У Мити – дионисийское упоение жизнью только явившегося в мир «троглодита», буйная сила и чрезмерность порывов. Негодуя на свою беспорядочность и низость, в радости жизни как таковой Дмитрий ощущает божью правду: «твой сын, Господи, и люблю Тебя, и ощущаю радость, без которой нельзя миру стоять и быть» (14; 99).

Одержим жаждой жизни и атеист Иван, хотя и отрицает умом осмысленность мироздания:

«… не веруй я в жизнь, разуверься я в дорогой женщине, разуверься в порядке вещей, убедись даже, что всё напротив беспорядочный, проклятый и может быть бесовский хаос, порази меня хоть все ужасы человеческого разочарования, - а я всё-таки захочу жить и уж как припал к этому кубку, то не оторвусь от него, пока его весь не осилю! Впрочем к тридцати годам наверно брошу кубок, хоть и не допью всего и отойду... не знаю куда. <...> Я спрашивал себя много раз: есть ли в мире такое отчаяние, чтобы победило во мне эту исступленную и неприличную может быть жажду жизни, и решил, что, кажется, нет такого, то есть опять-таки до тридцати этих лет, а там уж сам не захочу, мне так кажется. Эту жажду жизни иные чахоточные сопляки-моралисты называют часто подлою, особенно поэты. Черта-то она отчасти Карамазовская, это правда, жажда-то эта жизни, несмотря ни на что, в тебе она тоже непременно сидит, но почему ж она подлая? <...> Пусть я не верю в порядок вещей, но дороги мне клейкие, распускающиеся весной листочки, дорого голубое небо, дорог иной человек, которого иной раз, поверишь ли, не знаешь за что и любишь, дорог иной подвиг человеческий, в который давно уже может быть перестал и верить, а всё-таки по старой памяти чтишь его сердцем. <...> Тут не ум, не логика, тут нутром, тут чревом любишь, первые свои молодые силы любишь...» (14; 209-210)
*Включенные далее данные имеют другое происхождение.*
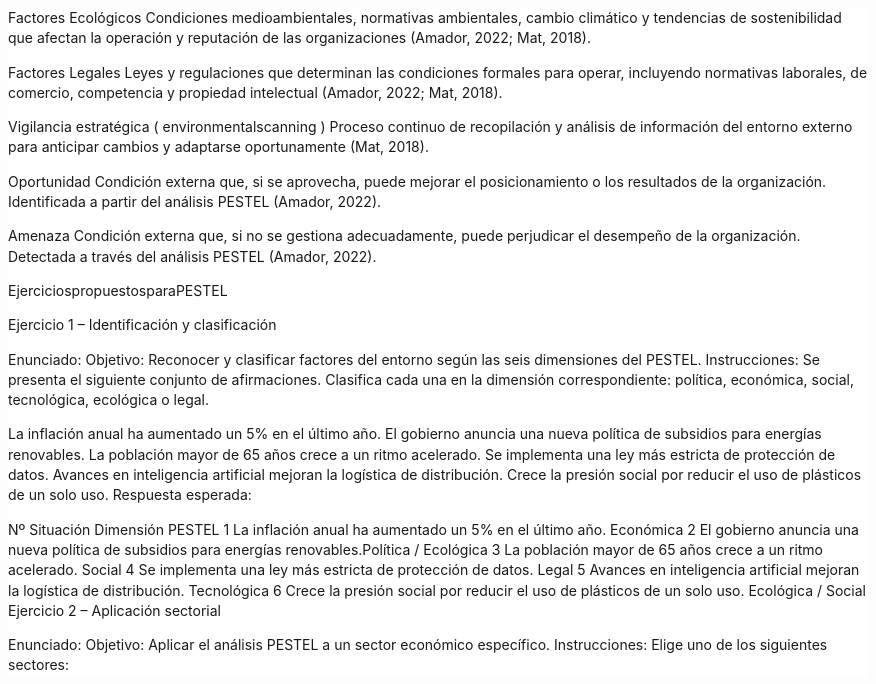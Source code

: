 Factores Ecológicos
Condiciones medioambientales, normativas ambientales, cambio climático y tendencias de sostenibilidad que
afectan la operación y reputación de las organizaciones (Amador, 2022; Mat, 2018).

Factores Legales
Leyes y regulaciones que determinan las condiciones formales para operar, incluyendo normativas laborales, de
comercio, competencia y propiedad intelectual (Amador, 2022; Mat, 2018).

Vigilancia estratégica ( environmentalscanning )
Proceso continuo de recopilación y análisis de información del entorno externo para anticipar cambios y
adaptarse oportunamente (Mat, 2018).

Oportunidad
Condición externa que, si se aprovecha, puede mejorar el posicionamiento o los resultados de la organización.
Identificada a partir del análisis PESTEL (Amador, 2022).

Amenaza
Condición externa que, si no se gestiona adecuadamente, puede perjudicar el desempeño de la organización.
Detectada a través del análisis PESTEL (Amador, 2022).

EjerciciospropuestosparaPESTEL

Ejercicio 1 – Identificación y clasificación

Enunciado:
Objetivo: Reconocer y clasificar factores del entorno según las seis dimensiones del PESTEL.
Instrucciones:
Se presenta el siguiente conjunto de afirmaciones. Clasifica cada una en la dimensión correspondiente: política,
económica, social, tecnológica, ecológica o legal.

La inflación anual ha aumentado un 5% en el último año.
El gobierno anuncia una nueva política de subsidios para energías renovables.
La población mayor de 65 años crece a un ritmo acelerado.
Se implementa una ley más estricta de protección de datos.
Avances en inteligencia artificial mejoran la logística de distribución.
Crece la presión social por reducir el uso de plásticos de un solo uso.
Respuesta esperada:

Nº Situación Dimensión PESTEL
1 La inflación anual ha aumentado un 5% en el último año. Económica
2 El gobierno anuncia una nueva política de subsidios para energías renovables.Política / Ecológica
3 La población mayor de 65 años crece a un ritmo acelerado. Social
4 Se implementa una ley más estricta de protección de datos. Legal
5 Avances en inteligencia artificial mejoran la logística de distribución. Tecnológica
6 Crece la presión social por reducir el uso de plásticos de un solo uso. Ecológica / Social
Ejercicio 2 – Aplicación sectorial

Enunciado:
Objetivo: Aplicar el análisis PESTEL a un sector económico específico.
Instrucciones:
Elige uno de los siguientes sectores:
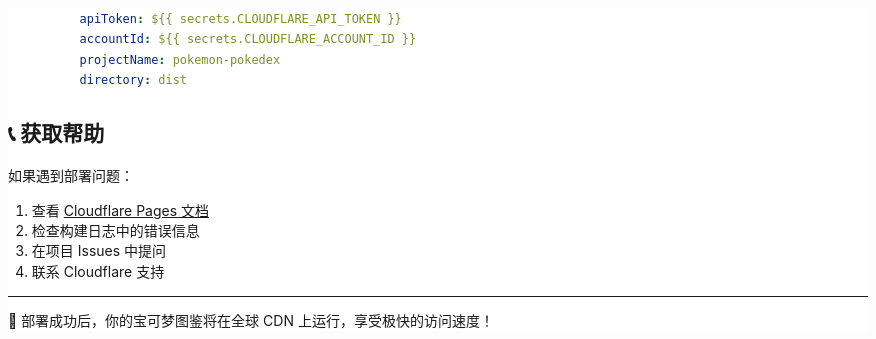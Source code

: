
 ```yaml
          apiToken: ${{ secrets.CLOUDFLARE_API_TOKEN }}
          accountId: ${{ secrets.CLOUDFLARE_ACCOUNT_ID }}
          projectName: pokemon-pokedex
          directory: dist
```

## 📞 获取帮助

如果遇到部署问题：

1. 查看 [Cloudflare Pages 文档](https://developers.cloudflare.com/pages/)
2. 检查构建日志中的错误信息
3. 在项目 Issues 中提问
4. 联系 Cloudflare 支持

---

🎉 部署成功后，你的宝可梦图鉴将在全球 CDN 上运行，享受极快的访问速度！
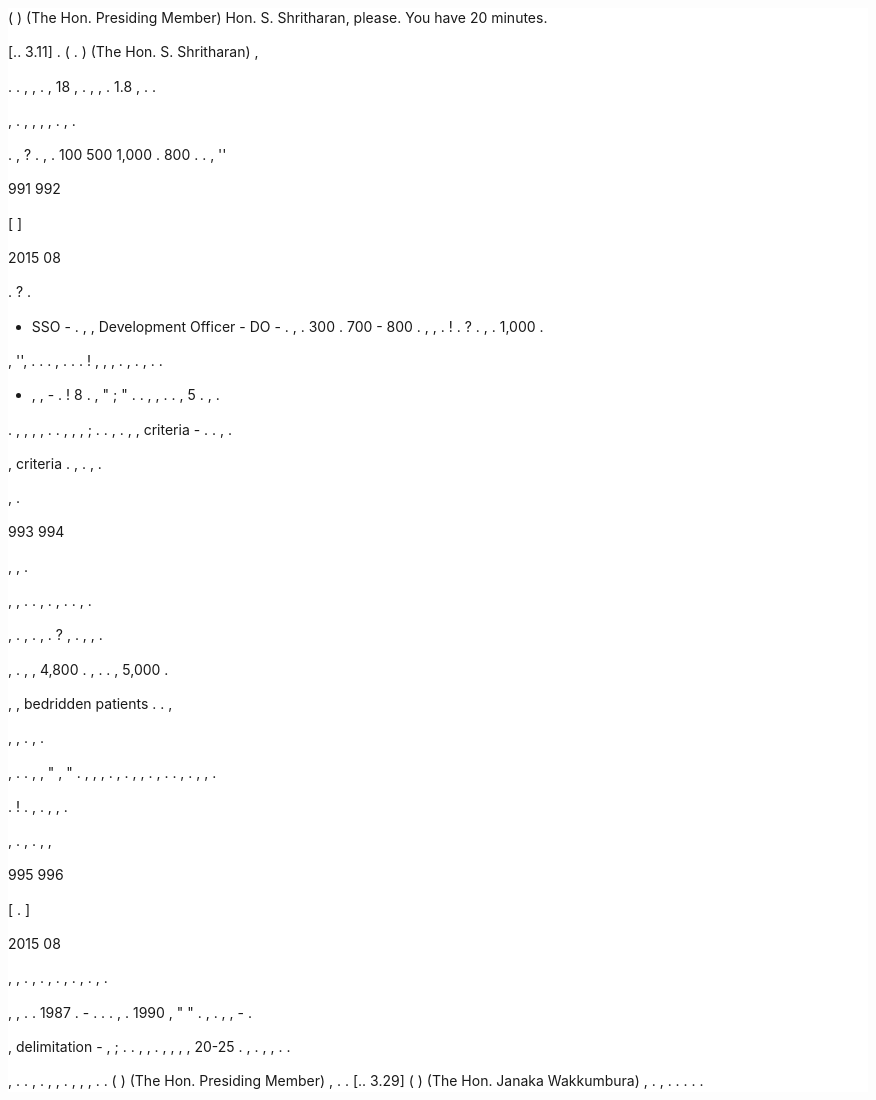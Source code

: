 ( ) (The Hon. Presiding Member) Hon. S. Shritharan, please. You have 20 minutes.

[.. 3.11] . ( . ) (The Hon. S. Shritharan) ,

. . , , . , 18 , . , , . 1.8 , . .

, . , , , , . , .

. , ? . , . 100 500 1,000 . 800 . . , ''

991 992

[ ]

2015 08

. ? .

- SSO - . , , Development Officer - DO - . , . 300 . 700 - 800 . , , . ! . ? . , . 1,000 .

, '', . . . , . . . ! , , , . , . , . .

- , , - . ! 8 . , " ; " . . , , . . , 5 . , .

. , , , , . . , , , ; . . , . , , criteria - . . , .

, criteria . , . , .

, .

993 994

, , .

, , . . , . , . . , .

, . , . , . ? , . , , .

, . , , 4,800 . , . . , 5,000 .

, , bedridden patients . . ,

, , . , .

, . . , , " , " . , , , . , . , , . , . . , . , , .

. ! . , . , , .

, . , . , ,

995 996

[ . ]

2015 08

, , . , . , . , . , . , .

, , . . 1987 . - . . . , . 1990 , " " . , . , , - .

, delimitation - , ; . . , , . , , , , 20-25 . , . , , . .

, . . , . , , . , , , . . ( ) (The Hon. Presiding Member) , . . [.. 3.29] ( ) (The Hon. Janaka Wakkumbura) , . , . . . . .
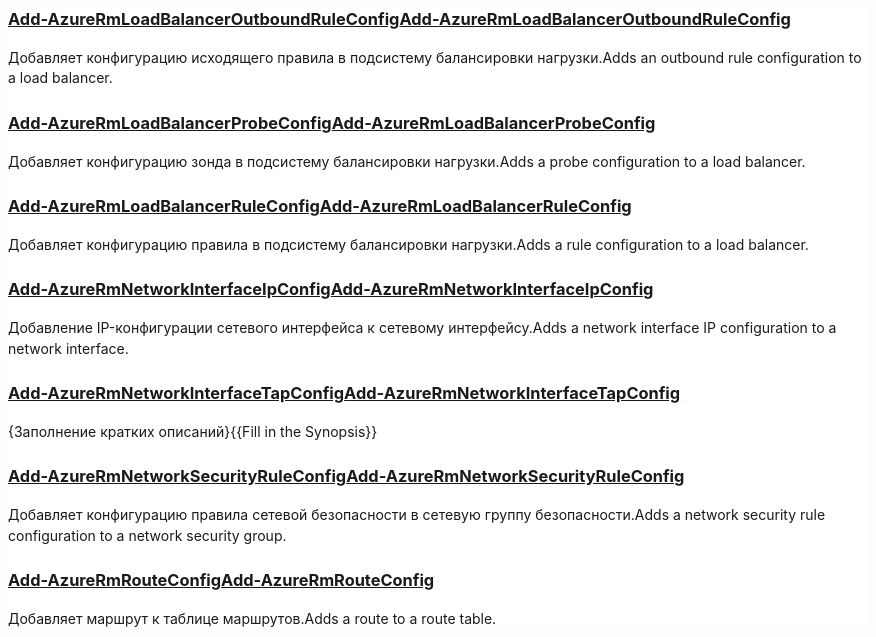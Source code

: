 ### [<span data-ttu-id="32319-144">Add-AzureRmLoadBalancerOutboundRuleConfig</span><span class="sxs-lookup"><span data-stu-id="32319-144">Add-AzureRmLoadBalancerOutboundRuleConfig</span></span>](Add-AzureRmLoadBalancerOutboundRuleConfig.md)
<span data-ttu-id="32319-145">Добавляет конфигурацию исходящего правила в подсистему балансировки нагрузки.</span><span class="sxs-lookup"><span data-stu-id="32319-145">Adds an outbound rule configuration to a load balancer.</span></span>

### [<span data-ttu-id="32319-146">Add-AzureRmLoadBalancerProbeConfig</span><span class="sxs-lookup"><span data-stu-id="32319-146">Add-AzureRmLoadBalancerProbeConfig</span></span>](Add-AzureRmLoadBalancerProbeConfig.md)
<span data-ttu-id="32319-147">Добавляет конфигурацию зонда в подсистему балансировки нагрузки.</span><span class="sxs-lookup"><span data-stu-id="32319-147">Adds a probe configuration to a load balancer.</span></span>

### [<span data-ttu-id="32319-148">Add-AzureRmLoadBalancerRuleConfig</span><span class="sxs-lookup"><span data-stu-id="32319-148">Add-AzureRmLoadBalancerRuleConfig</span></span>](Add-AzureRmLoadBalancerRuleConfig.md)
<span data-ttu-id="32319-149">Добавляет конфигурацию правила в подсистему балансировки нагрузки.</span><span class="sxs-lookup"><span data-stu-id="32319-149">Adds a rule configuration to a load balancer.</span></span>

### [<span data-ttu-id="32319-150">Add-AzureRmNetworkInterfaceIpConfig</span><span class="sxs-lookup"><span data-stu-id="32319-150">Add-AzureRmNetworkInterfaceIpConfig</span></span>](Add-AzureRmNetworkInterfaceIpConfig.md)
<span data-ttu-id="32319-151">Добавление IP-конфигурации сетевого интерфейса к сетевому интерфейсу.</span><span class="sxs-lookup"><span data-stu-id="32319-151">Adds a network interface IP configuration to a network interface.</span></span>

### [<span data-ttu-id="32319-152">Add-AzureRmNetworkInterfaceTapConfig</span><span class="sxs-lookup"><span data-stu-id="32319-152">Add-AzureRmNetworkInterfaceTapConfig</span></span>](Add-AzureRmNetworkInterfaceTapConfig.md)
<span data-ttu-id="32319-153">{Заполнение кратких описаний}</span><span class="sxs-lookup"><span data-stu-id="32319-153">{{Fill in the Synopsis}}</span></span>

### [<span data-ttu-id="32319-154">Add-AzureRmNetworkSecurityRuleConfig</span><span class="sxs-lookup"><span data-stu-id="32319-154">Add-AzureRmNetworkSecurityRuleConfig</span></span>](Add-AzureRmNetworkSecurityRuleConfig.md)
<span data-ttu-id="32319-155">Добавляет конфигурацию правила сетевой безопасности в сетевую группу безопасности.</span><span class="sxs-lookup"><span data-stu-id="32319-155">Adds a network security rule configuration to a network security group.</span></span>

### [<span data-ttu-id="32319-156">Add-AzureRmRouteConfig</span><span class="sxs-lookup"><span data-stu-id="32319-156">Add-AzureRmRouteConfig</span></span>](Add-AzureRmRouteConfig.md)
<span data-ttu-id="32319-157">Добавляет маршрут к таблице маршрутов.</span><span class="sxs-lookup"><span data-stu-id="32319-157">Adds a route to a route table.</span></span>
Однако даже в этих словах Ивана прочитывается его насмешка над самим собой: бунт против Бога вынуждает его отрицать и Богом данную жизнь.

Разумеется, любовь к жизни во имя ее самой – вещь довольно амбивалентная (жаждой жизни одержим и развратнейший Федор Павлович Карамазов), но она – голос природы, выводящий к спасению от умозрительных человеконенавистнических идей, рождаемых абстрактным теоретизирующим умом. «Достоевский верил в великую и спасающую силу Матери-Земли: «безудерж» Карамазова отца — хаотическое кипение творческих сил, которым предназначено преобразить мир»[viii].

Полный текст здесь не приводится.